Reporting performance of prognostic models in cancer: a review
1 Centre for Statistics in Medicine, Wolfson College Annexe, University of Oxford, Linton Road, Oxford, OX2 6UD, UK
2 MRC Clinical Trials Unit, 222 Euston Road, London NW1 2DA, UK
BMC Medicine 2010, 8:21 doi:10.1186/1741-7015-8-21Published: 30 March 2010
Appropriate choice and use of prognostic models in clinical practice require the use of good methods for both model development, and for developing prognostic indices and risk groups from the models. In order to assess reliability and generalizability for use, models need to have been validated and measures of model performance reported. We reviewed published articles to assess the methods and reporting used to develop and evaluate performance of prognostic indices and risk groups from prognostic models.

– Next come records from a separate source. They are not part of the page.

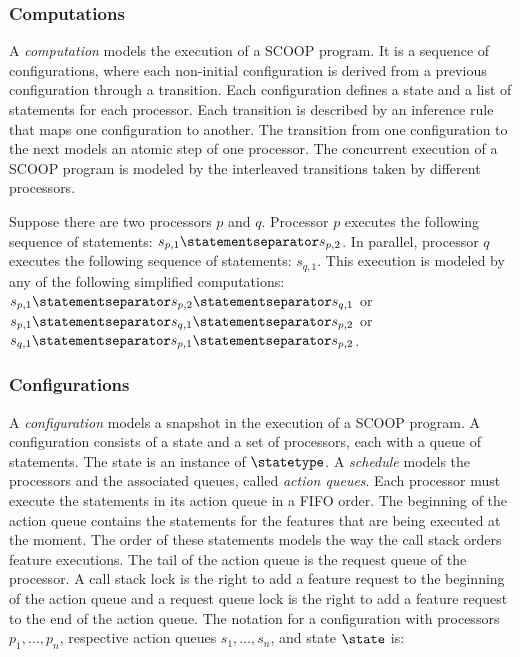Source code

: \subsubsection{Computations}
A \emph{computation} models the execution of a SCOOP program. It is a sequence of configurations, where each non-initial configuration is derived from a previous configuration through a transition. Each configuration defines a state and a list of statements for each processor. Each transition is described by an inference rule that maps one configuration to another. The transition from one configuration to the next models an atomic step of one processor. The concurrent execution of a SCOOP program is modeled by the interleaved transitions taken by different processors.
\begin{example}
Suppose there are two processors $p$ and $q$. Processor $p$ executes the following sequence of statements: $s_{p, 1} \statementseparator s_{p, 2}$. In parallel, processor $q$ executes the following sequence of statements: $s_{q, 1}$. This execution is modeled by any of the following simplified computations: $s_{p, 1} \statementseparator s_{p, 2} \statementseparator s_{q, 1}$ or $s_{p, 1} \statementseparator s_{q, 1} \statementseparator s_{p, 2}$ or $s_{q, 1} \statementseparator s_{p, 1} \statementseparator s_{p, 2}$.
\end{example}

\subsubsection{Configurations}
A \emph{configuration} models a snapshot in the execution of a SCOOP program. A configuration consists of a state and a set of processors, each with a queue of statements. The state is an instance of $\statetype$. A \emph{schedule} models the processors and the associated queues, called \emph{action queues}. Each processor must execute the statements in its action queue in a FIFO order. The beginning of the action queue contains the statements for the features that are being executed at the moment. The order of these statements models the way the call stack orders feature executions. The tail of the action queue is the request queue of the processor. A call stack lock is the right to add a feature request to the beginning of the action queue and a request queue lock is the right to add a feature request to the end of the action queue. The notation for a configuration with processors $p_{1}, \ldots, p_{n}$, respective action queues $s_{1}, \ldots, s_{n}$, and state $\state$ is:

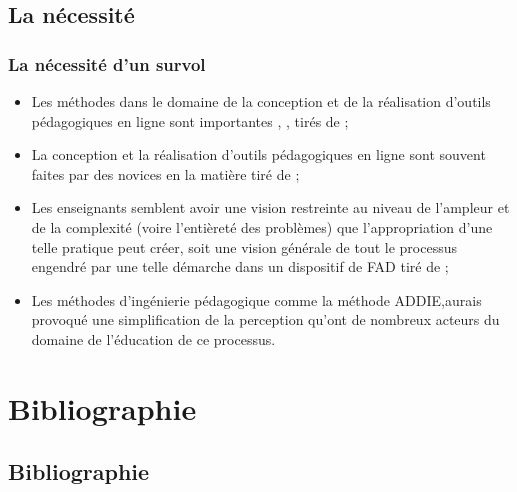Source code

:\subsection{La nécessité} 
		\begin{frame}[allowframebreaks]
			\frametitle{La nécessité d’un survol}
                        
                        \begin{itemize} 
                        \item  Les méthodes dans le domaine de la conception et de la réalisation d’outils pédagogiques en ligne sont importantes \citep[p. 842]{bohl2002a}, \citep[p. 218]{barry2003a}, \citep[p. 1]{hadjerrouit2007a} tirés de \cite{bonneau2013a};
                        \item La conception et la réalisation d’outils pédagogiques en ligne sont souvent faites par des novices en la matière \citep[p. 351]{verstegen2008a} tiré de \citet{bonneau2013a};
                        \item Les enseignants semblent avoir une vision restreinte au niveau de l’ampleur et de la complexité (voire l’entièreté des problèmes) que l’appropriation d’une telle pratique peut créer, soit une vision générale de tout le processus engendré par une telle démarche dans un dispositif de FAD \citep[p. 105]{roy2011a} tiré de \citet{bonneau2013a}; 
                        \item Les méthodes d’ingénierie pédagogique comme la méthode ADDIE,aurais provoqué une simplification de la perception qu’ont de nombreux acteurs du domaine de l’éducation de ce processus\citep[p.28]{bonneau2013a}. 

                        \end{itemize}

             
                \end{frame}


\section{Bibliographie}
\subsection{Bibliographie}



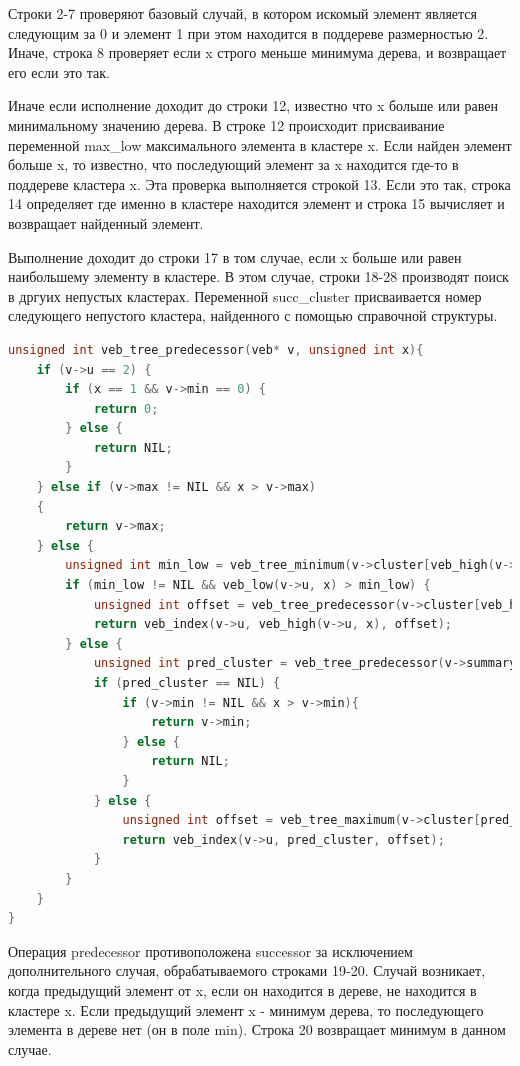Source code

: \documentclass{article}
\begin{document}
Строки 2-7 проверяют базовый случай, в котором искомый элемент является следующим за 0 и элемент 1 при этом находится в поддереве размерностью 2. Иначе, строка 8 проверяет если x строго меньше минимума дерева, и возвращает его если это так.

Иначе если исполнение доходит до строки 12, известно что x больше или равен минимальному значению дерева. В строке 12 происходит присваивание переменной max\_low максимального элемента в кластере x. Если найден элемент больше x, то известно, что последующий элемент за x находится где-то в поддереве кластера x. Эта проверка выполняется строкой 13. Если это так, строка 14 определяет где именно в кластере находится элемент и строка 15 вычисляет и возвращает найденный элемент.

Выполнение доходит до строки 17 в том случае, если x больше или равен наибольшему элементу в кластере. В этом случае, строки 18-28 производят поиск в дргуих непустых кластерах. Переменной succ\_cluster присваивается номер следующего непустого кластера, найденного с помощью справочной структуры. \cite{ita}
\begin{lstlisting}[language=C,style=C]
unsigned int veb_tree_predecessor(veb* v, unsigned int x){
    if (v->u == 2) {
        if (x == 1 && v->min == 0) {
            return 0;
        } else {
            return NIL;
        }
    } else if (v->max != NIL && x > v->max)
    {
        return v->max;
    } else {
        unsigned int min_low = veb_tree_minimum(v->cluster[veb_high(v->u, x)]);
        if (min_low != NIL && veb_low(v->u, x) > min_low) {
            unsigned int offset = veb_tree_predecessor(v->cluster[veb_high(v->u, x)], veb_low(v->u, x));
            return veb_index(v->u, veb_high(v->u, x), offset);
        } else {
            unsigned int pred_cluster = veb_tree_predecessor(v->summary, veb_high(v->u, x));
            if (pred_cluster == NIL) {
                if (v->min != NIL && x > v->min){
                    return v->min;
                } else {
                    return NIL;
                }
            } else {
                unsigned int offset = veb_tree_maximum(v->cluster[pred_cluster]);
                return veb_index(v->u, pred_cluster, offset);
            }
        }
    }
}
\end{lstlisting}

Операция predecessor противоположена successor за исключением дополнительного случая, обрабатываемого строками 19-20. Случай возникает, когда предыдущий элемент от x, если он находится в дереве, не находится в кластере x. Если предыдущий элемент x - минимум дерева, то последующего элемента в дереве нет (он в поле min). Строка 20 возвращает минимум в данном случае. \cite{ita}
\end{document}
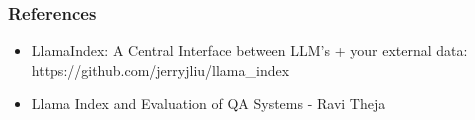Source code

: 
\begin{frame}[fragile]\frametitle{References}


\begin{itemize}
\item LlamaIndex: A Central Interface between LLM’s + your external data: https://github.com/jerryjliu/llama\_index
\item Llama Index and Evaluation of QA Systems - Ravi Theja

\end{itemize}


\end{frame}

We developed a systematic search string and identified articles from PubMed. Forty-seven articles were included that satisfied the following inclusion criteria: published in 2005; aiming to predict patient outcome; presenting new prognostic models in cancer with outcome time to an event and including a combination of at least two separate variables; and analysing data using multivariable analysis suitable for time to event data.
In 47 studies, Cox models were used in 94% (44), but the coefficients or hazard ratios for the variables in the final model were reported in only 72% (34). The reproducibility of the derived model was assessed in only 11% (5) of the articles. A prognostic index was developed from the model in 81% (38) of the articles, but researchers derived the prognostic index from the final prognostic model in only 34% (13) of the studies; different coefficients or variables from those in the final model were used in 50% (19) of models and the methods used were unclear in 16% (6) of the articles. Methods used to derive prognostic groups were also poor, with researchers not reporting the methods used in 39% (14 of 36) of the studies and data derived methods likely to bias estimates of differences between risk groups being used in 28% (10) of the studies. Validation of their models was reported in only 34% (16) of the studies. In 15 studies validation used data from the same population and in five studies from a different population. Including reports of validation with external data from publications up to four years following model development, external validation was attempted for only 21% (10) of models. Insufficient information was provided on the performance of models in terms of discrimination and calibration.
Many published prognostic models have been developed using poor methods and many with poor reporting, both of which compromise the reliability and clinical relevance of models, prognostic indices and risk groups derived from them.